NYU Law Students' Emails Subpoenaed After Criticizing School Trustee
GREENWICH VILLAGE — A New York University Law trustee's company wants two students to hand over their personal emails after they circulated a letter criticizing him, according to a subpoena.
The law students, second-year Luke Herrine and first-year Leo Gertner, were targeted after they helped circulate a letter denouncing NYU Law School trustee Daniel Straus, who owns CareOne Management, a home health aide and nursing home company embroiled in a labor dispute.
The pair were among a group of students who gathered signatures on a letter that raised concerns about CareOne Management's treatment of its workers, including violations from the National Labor Relations Board, and asked the law school's dean to meet with them to discuss the issue.
But they never expected to be dragged into federal litigation between the health care company and its unionized workers. They said they were stunned when they were served with subpoenas from CareOne Management at their homes in Brooklyn over spring break last month.
"People want to be able to speak on campus about things that are important to them and this affects their ability to do so," said Herrine, who along with Gertner is being represented by a lawyer paid by NYU, who plans to file a motion next week to fight the subpoenas. "This makes them scared."
The subpoenas demanded all of Herrine and Gertner's emails, including drafts, that relate to Straus and CareOne Management.
It's the latest salvo in a lawsuit by Straus' company, which has been locked in a complex, yearslong legal battle with local labor union SEIU 1199. CareOne sued SEIU 1199 in 2012 and accused it of manipulating NYU students in a bid to kick Straus out of his leadership position at the school.
The subpoena sparked outrage on campus, along with a petition demanding that Straus withdraw the subpoenas and apologize for issuing them. The petition has gathered more than 500 signatures from NYU students, faculty and alumni.
"Forcing students to turn over emails and other private communications in litigation that does not concern them can chill free speech on campus and make students think twice about raising their voice about controversial issues," the petition to Straus reads. "This is antithetical to NYU's mission of open academic inquiry and commitment to the public interest."
Straus could not be reached for comment.
But a spokeswoman for his company said that while Gertner and Herrine are not "the target of the lawsuit," they believe "the individual students possess relevant evidence and a subpoena is the legal vehicle to obtain the relevant information."
"We understand that the students have retained counsel and we are hopeful to be able to obtain the relevant information in a cooperative manner with as little inconvenience to the students as possible," added Deborah Keller Maxson of Prism Public Affairs, which represents CareOne Management.

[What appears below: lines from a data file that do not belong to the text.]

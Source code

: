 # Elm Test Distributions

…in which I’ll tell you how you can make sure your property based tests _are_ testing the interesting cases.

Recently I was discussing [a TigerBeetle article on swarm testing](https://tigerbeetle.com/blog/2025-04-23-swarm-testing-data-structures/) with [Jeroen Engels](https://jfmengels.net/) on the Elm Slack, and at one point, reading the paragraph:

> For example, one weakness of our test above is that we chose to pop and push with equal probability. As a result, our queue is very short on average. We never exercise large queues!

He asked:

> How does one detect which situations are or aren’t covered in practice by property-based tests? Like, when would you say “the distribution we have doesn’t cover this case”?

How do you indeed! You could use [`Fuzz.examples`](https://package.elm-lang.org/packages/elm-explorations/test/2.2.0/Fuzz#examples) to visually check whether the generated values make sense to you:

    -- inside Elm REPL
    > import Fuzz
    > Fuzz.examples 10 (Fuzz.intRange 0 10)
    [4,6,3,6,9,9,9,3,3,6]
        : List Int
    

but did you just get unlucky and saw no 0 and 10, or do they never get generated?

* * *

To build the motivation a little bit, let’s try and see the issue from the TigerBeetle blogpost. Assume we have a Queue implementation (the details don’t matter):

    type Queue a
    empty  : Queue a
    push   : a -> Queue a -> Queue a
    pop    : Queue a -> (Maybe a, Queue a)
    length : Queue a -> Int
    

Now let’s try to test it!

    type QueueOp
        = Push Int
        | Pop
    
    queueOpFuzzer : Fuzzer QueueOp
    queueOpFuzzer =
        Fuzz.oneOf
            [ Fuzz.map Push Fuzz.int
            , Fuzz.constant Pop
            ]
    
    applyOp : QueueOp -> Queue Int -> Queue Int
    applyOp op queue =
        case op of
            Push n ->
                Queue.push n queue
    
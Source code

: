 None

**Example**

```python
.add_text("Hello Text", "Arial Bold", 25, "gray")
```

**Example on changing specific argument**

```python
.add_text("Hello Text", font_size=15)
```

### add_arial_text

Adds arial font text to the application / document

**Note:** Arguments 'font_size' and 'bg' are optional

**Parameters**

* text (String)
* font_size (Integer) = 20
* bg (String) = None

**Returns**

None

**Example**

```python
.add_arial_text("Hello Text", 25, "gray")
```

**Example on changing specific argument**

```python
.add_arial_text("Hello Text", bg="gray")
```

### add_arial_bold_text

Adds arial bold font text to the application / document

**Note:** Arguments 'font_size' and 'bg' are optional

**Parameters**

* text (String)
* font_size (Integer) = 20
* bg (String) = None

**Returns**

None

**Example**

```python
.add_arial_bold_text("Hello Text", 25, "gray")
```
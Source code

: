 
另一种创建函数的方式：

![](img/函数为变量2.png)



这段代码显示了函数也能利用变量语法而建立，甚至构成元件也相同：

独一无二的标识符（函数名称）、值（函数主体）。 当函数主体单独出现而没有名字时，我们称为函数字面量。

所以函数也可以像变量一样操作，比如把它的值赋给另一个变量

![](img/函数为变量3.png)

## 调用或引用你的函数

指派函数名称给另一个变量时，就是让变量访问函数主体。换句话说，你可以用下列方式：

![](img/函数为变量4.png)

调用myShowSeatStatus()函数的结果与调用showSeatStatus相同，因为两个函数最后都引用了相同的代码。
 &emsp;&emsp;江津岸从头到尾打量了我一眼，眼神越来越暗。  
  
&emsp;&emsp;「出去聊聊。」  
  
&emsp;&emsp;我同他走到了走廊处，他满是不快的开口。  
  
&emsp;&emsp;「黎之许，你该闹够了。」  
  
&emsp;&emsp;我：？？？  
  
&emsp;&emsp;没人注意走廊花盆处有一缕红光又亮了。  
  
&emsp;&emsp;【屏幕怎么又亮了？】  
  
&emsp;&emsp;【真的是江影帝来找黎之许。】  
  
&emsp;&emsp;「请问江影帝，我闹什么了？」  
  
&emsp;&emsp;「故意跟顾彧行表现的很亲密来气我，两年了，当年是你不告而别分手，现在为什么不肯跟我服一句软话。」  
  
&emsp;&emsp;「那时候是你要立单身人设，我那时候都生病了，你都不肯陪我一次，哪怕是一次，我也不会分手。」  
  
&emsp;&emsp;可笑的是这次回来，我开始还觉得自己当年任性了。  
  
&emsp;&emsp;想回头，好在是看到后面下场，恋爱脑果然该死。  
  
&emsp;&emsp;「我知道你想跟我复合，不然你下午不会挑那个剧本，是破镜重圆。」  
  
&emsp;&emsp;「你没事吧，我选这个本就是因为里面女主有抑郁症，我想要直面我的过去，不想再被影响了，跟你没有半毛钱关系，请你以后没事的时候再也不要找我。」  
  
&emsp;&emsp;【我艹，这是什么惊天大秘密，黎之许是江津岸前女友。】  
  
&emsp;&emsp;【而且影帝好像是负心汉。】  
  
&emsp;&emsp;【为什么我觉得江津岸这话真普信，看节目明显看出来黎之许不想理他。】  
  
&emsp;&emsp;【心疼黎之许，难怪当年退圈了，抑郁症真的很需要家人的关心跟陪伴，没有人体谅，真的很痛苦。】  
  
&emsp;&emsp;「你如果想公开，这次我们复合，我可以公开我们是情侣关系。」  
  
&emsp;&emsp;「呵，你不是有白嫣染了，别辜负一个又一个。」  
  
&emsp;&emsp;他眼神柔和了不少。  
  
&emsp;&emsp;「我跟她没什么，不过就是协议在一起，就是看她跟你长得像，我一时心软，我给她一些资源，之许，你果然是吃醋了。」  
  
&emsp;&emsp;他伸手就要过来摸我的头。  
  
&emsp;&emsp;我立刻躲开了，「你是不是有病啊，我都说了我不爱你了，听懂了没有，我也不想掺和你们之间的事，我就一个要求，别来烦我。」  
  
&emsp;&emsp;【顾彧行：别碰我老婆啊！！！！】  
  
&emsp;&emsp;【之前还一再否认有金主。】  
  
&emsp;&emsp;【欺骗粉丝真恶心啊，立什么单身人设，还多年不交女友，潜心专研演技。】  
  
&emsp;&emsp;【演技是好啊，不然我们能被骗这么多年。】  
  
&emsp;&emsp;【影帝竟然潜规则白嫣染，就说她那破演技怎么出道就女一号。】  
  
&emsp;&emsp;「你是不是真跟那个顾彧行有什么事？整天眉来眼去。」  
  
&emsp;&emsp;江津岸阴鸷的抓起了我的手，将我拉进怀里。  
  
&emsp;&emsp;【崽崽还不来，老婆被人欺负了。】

Herrine and Gertner said NYU Law School administrators have been privately supportive, including covering their legal costs to fight the subpoena, but they want the school to publicly support the students' right to free speech on campus.
The students said that next week their lawyer plans to ask the judge to quash the subpoena.
A representative for the law school confirmed Thursday that the school was paying for the students' attorney, but did not take sides on the subpoena.
“The Law School is not a party to the litigation between CareOne and SEIU, and will remain uninvolved in it," the school wrote in a statement to DNAinfo New York sent Thursday. "We vigorously support the right of our students to express their views and to organize and participate in lawful demonstrations and other protest activity, at the same time that we acknowledge that parties to litigation are permitted, subject to applicable rules and judicial oversight, to gather evidence in support of their case."
Shortly after sending the statement to DNAinfo, the law school sent out a notice to its students regarding the issue.
"No one in the Law School community would seek or welcome a conflict of any kind between a member of the Board of Trustees and a member of the student body," according to the statement by Law School Dean Trevor Morrison and the chairman of the Law School Board of Trustees, Anthony Welters. "As an educational institution, we are all fundamentally committed to the welfare of our students."
The school's statement was careful not to pick sides on the issue, praising Straus for his commitment to the school, while also expressing its "vigorous support" for "the right of our students to express their views and to organize and participate in lawful demonstrations and other protest activity."
Editor's Note: An earlier version of this story misstated who is demanding the students' emails. The subpoenas came from CareOne Management's attorneys and has not been enforced by the court.